Mieszkając w Niemczech mam zawsze dylemat w jakiej aptece kupić,bo jest ich jak grzybów po deszczu.Często jedna oddalona jest od drugiej kilkadziesiąt metrów,a zdarza się,że sąsiadują ze sobą.
Nie dosyć,że jesteś chory,to jeszcze musisz decydować w której kupić,czy ta do której idziesz jest ta właściwa.A wszystkie prześcigają się w przecenach leków.Jeśli jedna oferuje 35 % rabatu,to druga 40%
Co gorsza w jednej sprzedają tureckie,w innej indyjskie,a w trzeciej niemieckie dziewczyny.Są też takie,gdzie nacje sprzedawców są pomieszane.

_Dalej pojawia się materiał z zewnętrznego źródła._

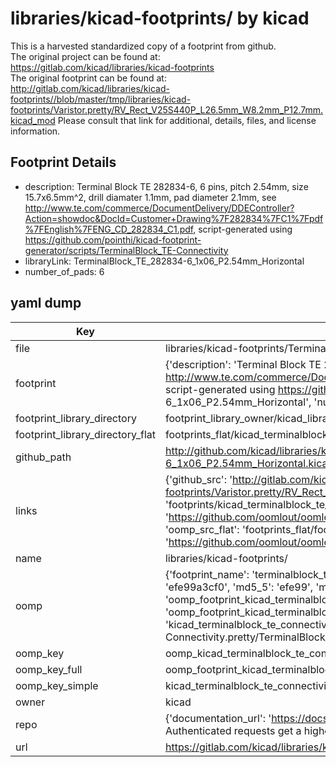 # libraries/kicad-footprints/ by kicad  
This is a harvested standardized copy of a footprint from github.  
The original project can be found at:  
https://gitlab.com/kicad/libraries/kicad-footprints  
The original footprint can be found at:
http://gitlab.com/kicad/libraries/kicad-footprints//blob/master/tmp/libraries/kicad-footprints/Varistor.pretty/RV_Rect_V25S440P_L26.5mm_W8.2mm_P12.7mm.kicad_mod
Please consult that link for additional, details, files, and license information.  
## Footprint Details
* description: Terminal Block TE 282834-6, 6 pins, pitch 2.54mm, size 15.7x6.5mm^2, drill diamater 1.1mm, pad diameter 2.1mm, see http://www.te.com/commerce/DocumentDelivery/DDEController?Action=showdoc&DocId=Customer+Drawing%7F282834%7FC1%7Fpdf%7FEnglish%7FENG_CD_282834_C1.pdf, script-generated using https://github.com/pointhi/kicad-footprint-generator/scripts/TerminalBlock_TE-Connectivity  
* libraryLink: TerminalBlock_TE_282834-6_1x06_P2.54mm_Horizontal  
* number_of_pads: 6  
## yaml dump  
| Key | Value |  
| --- | --- |  
| file | libraries/kicad-footprints/TerminalBlock_TE-Connectivity.pretty/TerminalBlock_TE_282834-6_1x06_P2.54mm_Horizontal.kicad_mod |  
| footprint | {'description': 'Terminal Block TE 282834-6, 6 pins, pitch 2.54mm, size 15.7x6.5mm^2, drill diamater 1.1mm, pad diameter 2.1mm, see http://www.te.com/commerce/DocumentDelivery/DDEController?Action=showdoc&DocId=Customer+Drawing%7F282834%7FC1%7Fpdf%7FEnglish%7FENG_CD_282834_C1.pdf, script-generated using https://github.com/pointhi/kicad-footprint-generator/scripts/TerminalBlock_TE-Connectivity', 'libraryLink': 'TerminalBlock_TE_282834-6_1x06_P2.54mm_Horizontal', 'number_of_pads': 6} |  
| footprint_library_directory | footprint_library_owner/kicad_libraries/kicad-footprints/ |  
| footprint_library_directory_flat | footprints_flat/kicad_terminalblock_te_connectivity_terminalblock_te_282834_6_1x06_p2_54mm_horizontal/working |  
| github_path | http://github.com/kicad/libraries/kicad-footprints//blob/master/tmp/libraries/kicad-footprints/TerminalBlock_TE-Connectivity.pretty/TerminalBlock_TE_282834-6_1x06_P2.54mm_Horizontal.kicad_mod |  
| links | {'github_src': 'http://gitlab.com/kicad/libraries/kicad-footprints//blob/master/tmp/libraries/kicad-footprints/Varistor.pretty/RV_Rect_V25S440P_L26.5mm_W8.2mm_P12.7mm.kicad_mod', 'github_src_repo': 'https://gitlab.com/kicad/libraries/kicad-footprints', 'oomp_bot': 'footprints/kicad_terminalblock_te_connectivity_terminalblock_te_282834_6_1x06_p2_54mm_horizontal/working', 'oomp_bot_github': 'https://github.com/oomlout/oomlout_oomp_footprint_bot/tree/main/footprints/kicad_terminalblock_te_connectivity_terminalblock_te_282834_6_1x06_p2_54mm_horizontal/working', 'oomp_src_flat': 'footprints_flat/footprints_flat/kicad_terminalblock_te_connectivity_terminalblock_te_282834_6_1x06_p2_54mm_horizontal/working', 'oomp_src_flat_github': 'https://github.com/oomlout/oomlout_oomp_footprint_src/tree/main/footprints_flat/kicad_terminalblock_te_connectivity_terminalblock_te_282834_6_1x06_p2_54mm_horizontal/working'} |  
| name | libraries/kicad-footprints/ |  
| oomp | {'footprint_name': 'terminalblock_te_282834_6_1x06_p2_54mm_horizontal', 'library_name': 'terminalblock_te_connectivity', 'md5': 'efe99a3cf0675c5462d54a605d146a83', 'md5_10': 'efe99a3cf0', 'md5_5': 'efe99', 'md5_6': 'efe99a', 'oomp_key': 'oomp_kicad_terminalblock_te_connectivity_terminalblock_te_282834_6_1x06_p2_54mm_horizontal', 'oomp_key_extra': 'oomp_footprint_kicad_terminalblock_te_connectivity_terminalblock_te_282834_6_1x06_p2_54mm_horizontal', 'oomp_key_full': 'oomp_footprint_kicad_terminalblock_te_connectivity_terminalblock_te_282834_6_1x06_p2_54mm_horizontal_efe99a', 'oomp_key_simple': 'kicad_terminalblock_te_connectivity_terminalblock_te_282834_6_1x06_p2_54mm_horizontal', 'original_filename': 'libraries/kicad-footprints/TerminalBlock_TE-Connectivity.pretty/TerminalBlock_TE_282834-6_1x06_P2.54mm_Horizontal.kicad_mod', 'owner_name': 'kicad'} |  
| oomp_key | oomp_kicad_terminalblock_te_connectivity_terminalblock_te_282834_6_1x06_p2_54mm_horizontal |  
| oomp_key_full | oomp_footprint_kicad_terminalblock_te_connectivity_terminalblock_te_282834_6_1x06_p2_54mm_horizontal |  
| oomp_key_simple | kicad_terminalblock_te_connectivity_terminalblock_te_282834_6_1x06_p2_54mm_horizontal |  
| owner | kicad |  
| repo | {'documentation_url': 'https://docs.github.com/rest/overview/resources-in-the-rest-api#rate-limiting', 'message': "API rate limit exceeded for 84.66.173.59. (But here's the good news: Authenticated requests get a higher rate limit. Check out the documentation for more details.)"} |  
| url | https://gitlab.com/kicad/libraries/kicad-footprints |  

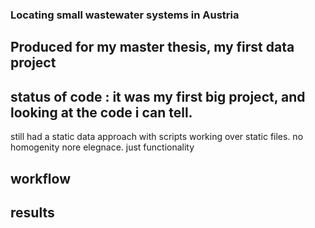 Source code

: ### Locating small wastewater systems in Austria

## Produced for my master thesis, my first data project

## status of code : it was my first big project, and looking at the code i can tell.
still had a static data approach with scripts working over static files.
no homogenity nore elegnace. just functionality

## workflow
## results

I co mam robić jako patriota,gdy nie ma polskiej obsługi,no i nie wiem czy istnieje polska sieć aptek.Napychać obcokrajowcom kieszenie?
Kupuję w tych aptekach tylko dlatego,gdyż potrzebuję lekarstwa.
Muszę napisać do tutejszych władz by brały przykład z katowickich rozwiązań.Zamiast 20 aptek będzie jedna,ta słuszna.I nie będę miał dylematu w której kupić.Bo będzie ta jedna,jedynie słuszna i tam kupię.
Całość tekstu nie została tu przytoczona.